(Source records)
--------------------
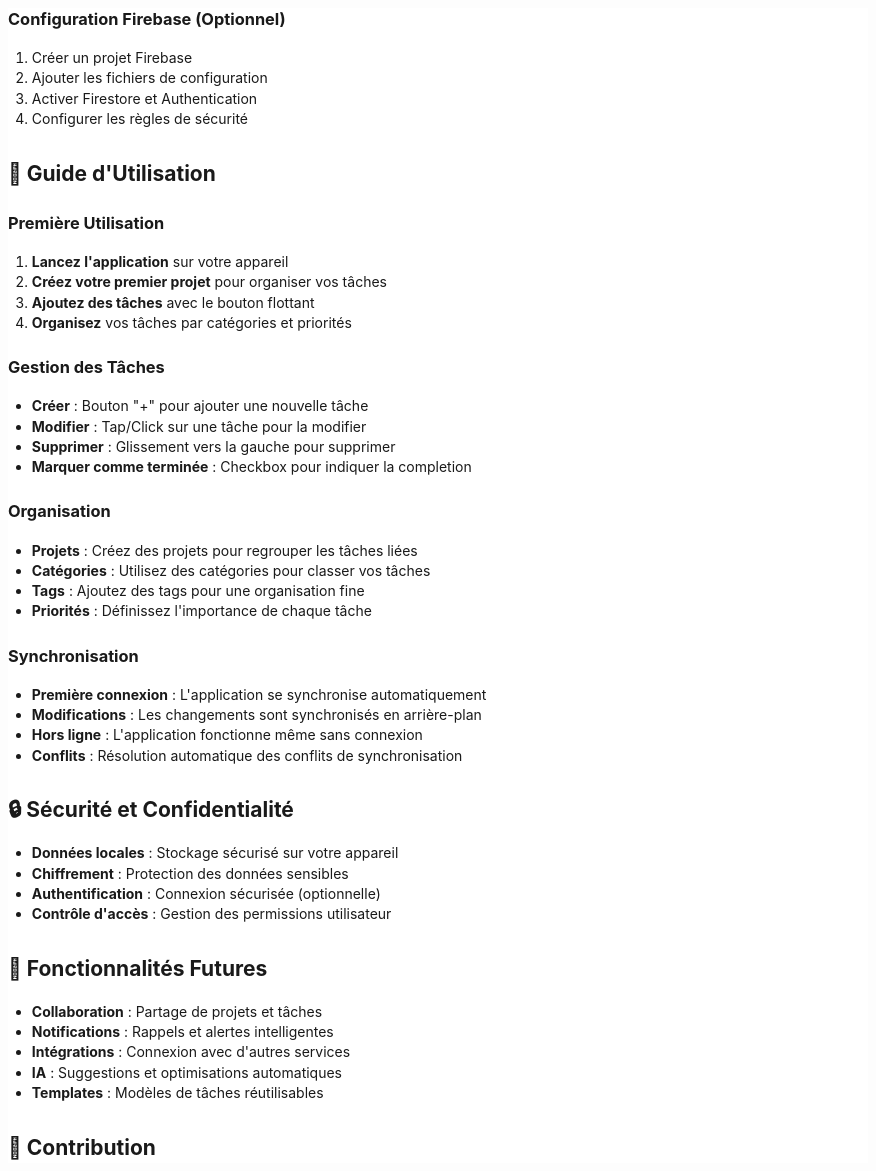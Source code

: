 
### Configuration Firebase (Optionnel)
1. Créer un projet Firebase
2. Ajouter les fichiers de configuration
3. Activer Firestore et Authentication
4. Configurer les règles de sécurité

## 📖 Guide d'Utilisation

### Première Utilisation
1. **Lancez l'application** sur votre appareil
2. **Créez votre premier projet** pour organiser vos tâches
3. **Ajoutez des tâches** avec le bouton flottant
4. **Organisez** vos tâches par catégories et priorités

### Gestion des Tâches
- **Créer** : Bouton "+" pour ajouter une nouvelle tâche
- **Modifier** : Tap/Click sur une tâche pour la modifier
- **Supprimer** : Glissement vers la gauche pour supprimer
- **Marquer comme terminée** : Checkbox pour indiquer la completion

### Organisation
- **Projets** : Créez des projets pour regrouper les tâches liées
- **Catégories** : Utilisez des catégories pour classer vos tâches
- **Tags** : Ajoutez des tags pour une organisation fine
- **Priorités** : Définissez l'importance de chaque tâche

### Synchronisation
- **Première connexion** : L'application se synchronise automatiquement
- **Modifications** : Les changements sont synchronisés en arrière-plan
- **Hors ligne** : L'application fonctionne même sans connexion
- **Conflits** : Résolution automatique des conflits de synchronisation

## 🔒 Sécurité et Confidentialité

- **Données locales** : Stockage sécurisé sur votre appareil
- **Chiffrement** : Protection des données sensibles
- **Authentification** : Connexion sécurisée (optionnelle)
- **Contrôle d'accès** : Gestion des permissions utilisateur

## 🚧 Fonctionnalités Futures

- **Collaboration** : Partage de projets et tâches
- **Notifications** : Rappels et alertes intelligentes
- **Intégrations** : Connexion avec d'autres services
- **IA** : Suggestions et optimisations automatiques
- **Templates** : Modèles de tâches réutilisables

## 🤝 Contribution
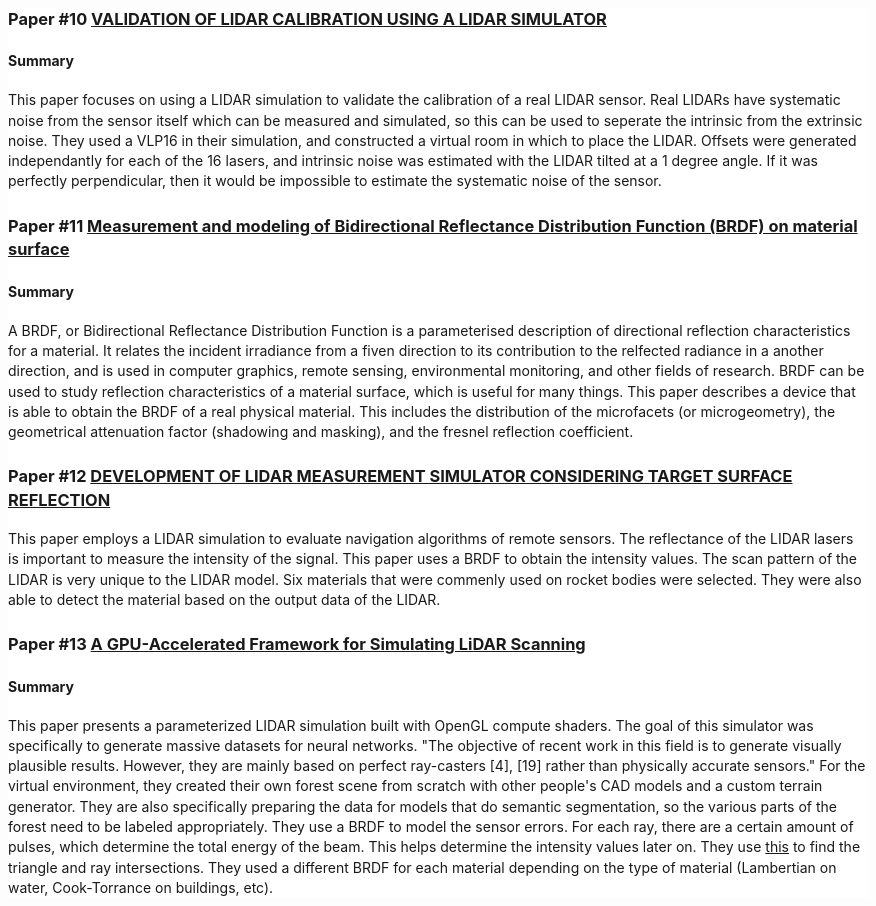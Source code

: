 ### Paper #10 [VALIDATION OF LIDAR CALIBRATION USING A LIDAR SIMULATOR](https://isprs-archives.copernicus.org/articles/XLIII-B1-2020/39/2020/isprs-archives-XLIII-B1-2020-39-2020.pdf)
#### Summary
This paper focuses on using a LIDAR simulation to validate the calibration of a real LIDAR sensor. Real LIDARs have systematic noise from the sensor itself which can be measured and simulated, so this can be used to seperate the intrinsic from the extrinsic noise. They used a VLP16 in their simulation, and constructed a virtual room in which to place the LIDAR. Offsets were generated independantly for each of the 16 lasers, and intrinsic noise was estimated with the LIDAR tilted at a 1 degree angle. If it was perfectly perpendicular, then it would be impossible to estimate the systematic noise of the sensor. 

### Paper #11 [Measurement and modeling of Bidirectional Reflectance Distribution Function (BRDF) on material surface](https://www.sciencedirect.com/science/article/pii/S0263224113003072)
#### Summary
A BRDF, or Bidirectional Reflectance Distribution Function is a parameterised description of directional reflection characteristics for a material. It relates the incident irradiance from a fiven direction to its contribution to the relfected radiance in a another direction, and is used in computer graphics, remote sensing, environmental monitoring, and other fields of research. BRDF can be used to study reflection characteristics of a material surface, which is useful for many things. This paper describes a device that is able to obtain the BRDF of a real physical material. This includes the distribution of the microfacets (or microgeometry), the geometrical attenuation factor (shadowing and masking), and the fresnel reflection coefficient.

### Paper #12 [DEVELOPMENT OF LIDAR MEASUREMENT SIMULATOR CONSIDERING TARGET SURFACE REFLECTION](https://conference.sdo.esoc.esa.int/proceedings/sdc8/paper/21/SDC8-paper21.pdf)
This paper employs a LIDAR simulation to evaluate navigation algorithms of remote sensors. The reflectance of the LIDAR lasers is important to measure the intensity of the signal. This paper uses a BRDF to obtain the intensity values. The scan pattern of the LIDAR is very unique to the LIDAR model. Six materials that were commenly used on rocket bodies were selected. They were also able to detect the material based on the output data of the LIDAR.

### Paper #13 [A GPU-Accelerated Framework for Simulating LiDAR Scanning](https://www.researchgate.net/publication/359804842_A_GPU-accelerated_framework_for_simulating_LiDAR_scanning)
#### Summary
This paper presents a parameterized LIDAR simulation built with OpenGL compute shaders. The goal of this simulator was specifically to generate massive datasets for neural networks. "The objective of recent work in this field is to generate visually plausible results. However, they are mainly based on perfect ray-casters [4], [19] rather than physically accurate sensors." For the virtual environment, they created their own forest scene from scratch with other people's CAD models and a custom terrain generator. They are also specifically preparing the data for models that do semantic segmentation, so the various parts of the forest need to be labeled appropriately. They use a BRDF to model the sensor errors. For each ray, there are a certain amount of pulses, which determine the total energy of the beam. This helps determine the intensity values later on. They use [this](https://cadxfem.org/inf/Fast%20MinimumStorage%20RayTriangle%20Intersection.pdf) to find the triangle and ray intersections. They used a different BRDF for each material depending on the type of material (Lambertian on water, Cook-Torrance on buildings, etc).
--------------------
→ INSTRUCTIONS FOR THE TASK
Retype all entries above verbatim; no pictures belong in the copy.

→ ANSWER
Source code

: 
### Configuration Firebase (Optionnel)
1. Créer un projet Firebase
2. Ajouter les fichiers de configuration
3. Activer Firestore et Authentication
4. Configurer les règles de sécurité

## 📖 Guide d'Utilisation

### Première Utilisation
1. **Lancez l'application** sur votre appareil
2. **Créez votre premier projet** pour organiser vos tâches
3. **Ajoutez des tâches** avec le bouton flottant
4. **Organisez** vos tâches par catégories et priorités

### Gestion des Tâches
- **Créer** : Bouton "+" pour ajouter une nouvelle tâche
- **Modifier** : Tap/Click sur une tâche pour la modifier
- **Supprimer** : Glissement vers la gauche pour supprimer
- **Marquer comme terminée** : Checkbox pour indiquer la completion

### Organisation
- **Projets** : Créez des projets pour regrouper les tâches liées
- **Catégories** : Utilisez des catégories pour classer vos tâches
- **Tags** : Ajoutez des tags pour une organisation fine
- **Priorités** : Définissez l'importance de chaque tâche

### Synchronisation
- **Première connexion** : L'application se synchronise automatiquement
- **Modifications** : Les changements sont synchronisés en arrière-plan
- **Hors ligne** : L'application fonctionne même sans connexion
- **Conflits** : Résolution automatique des conflits de synchronisation

## 🔒 Sécurité et Confidentialité

- **Données locales** : Stockage sécurisé sur votre appareil
- **Chiffrement** : Protection des données sensibles
- **Authentification** : Connexion sécurisée (optionnelle)
- **Contrôle d'accès** : Gestion des permissions utilisateur

## 🚧 Fonctionnalités Futures

- **Collaboration** : Partage de projets et tâches
- **Notifications** : Rappels et alertes intelligentes
- **Intégrations** : Connexion avec d'autres services
- **IA** : Suggestions et optimisations automatiques
- **Templates** : Modèles de tâches réutilisables

## 🤝 Contribution
Source code

: ### Paper #10 [VALIDATION OF LIDAR CALIBRATION USING A LIDAR SIMULATOR](https://isprs-archives.copernicus.org/articles/XLIII-B1-2020/39/2020/isprs-archives-XLIII-B1-2020-39-2020.pdf)
#### Summary
This paper focuses on using a LIDAR simulation to validate the calibration of a real LIDAR sensor. Real LIDARs have systematic noise from the sensor itself which can be measured and simulated, so this can be used to seperate the intrinsic from the extrinsic noise. They used a VLP16 in their simulation, and constructed a virtual room in which to place the LIDAR. Offsets were generated independantly for each of the 16 lasers, and intrinsic noise was estimated with the LIDAR tilted at a 1 degree angle. If it was perfectly perpendicular, then it would be impossible to estimate the systematic noise of the sensor. 

### Paper #11 [Measurement and modeling of Bidirectional Reflectance Distribution Function (BRDF) on material surface](https://www.sciencedirect.com/science/article/pii/S0263224113003072)
#### Summary
A BRDF, or Bidirectional Reflectance Distribution Function is a parameterised description of directional reflection characteristics for a material. It relates the incident irradiance from a fiven direction to its contribution to the relfected radiance in a another direction, and is used in computer graphics, remote sensing, environmental monitoring, and other fields of research. BRDF can be used to study reflection characteristics of a material surface, which is useful for many things. This paper describes a device that is able to obtain the BRDF of a real physical material. This includes the distribution of the microfacets (or microgeometry), the geometrical attenuation factor (shadowing and masking), and the fresnel reflection coefficient.

### Paper #12 [DEVELOPMENT OF LIDAR MEASUREMENT SIMULATOR CONSIDERING TARGET SURFACE REFLECTION](https://conference.sdo.esoc.esa.int/proceedings/sdc8/paper/21/SDC8-paper21.pdf)
This paper employs a LIDAR simulation to evaluate navigation algorithms of remote sensors. The reflectance of the LIDAR lasers is important to measure the intensity of the signal. This paper uses a BRDF to obtain the intensity values. The scan pattern of the LIDAR is very unique to the LIDAR model. Six materials that were commenly used on rocket bodies were selected. They were also able to detect the material based on the output data of the LIDAR.

### Paper #13 [A GPU-Accelerated Framework for Simulating LiDAR Scanning](https://www.researchgate.net/publication/359804842_A_GPU-accelerated_framework_for_simulating_LiDAR_scanning)
#### Summary
This paper presents a parameterized LIDAR simulation built with OpenGL compute shaders. The goal of this simulator was specifically to generate massive datasets for neural networks. "The objective of recent work in this field is to generate visually plausible results. However, they are mainly based on perfect ray-casters [4], [19] rather than physically accurate sensors." For the virtual environment, they created their own forest scene from scratch with other people's CAD models and a custom terrain generator. They are also specifically preparing the data for models that do semantic segmentation, so the various parts of the forest need to be labeled appropriately. They use a BRDF to model the sensor errors. For each ray, there are a certain amount of pulses, which determine the total energy of the beam. This helps determine the intensity values later on. They use [this](https://cadxfem.org/inf/Fast%20MinimumStorage%20RayTriangle%20Intersection.pdf) to find the triangle and ray intersections. They used a different BRDF for each material depending on the type of material (Lambertian on water, Cook-Torrance on buildings, etc).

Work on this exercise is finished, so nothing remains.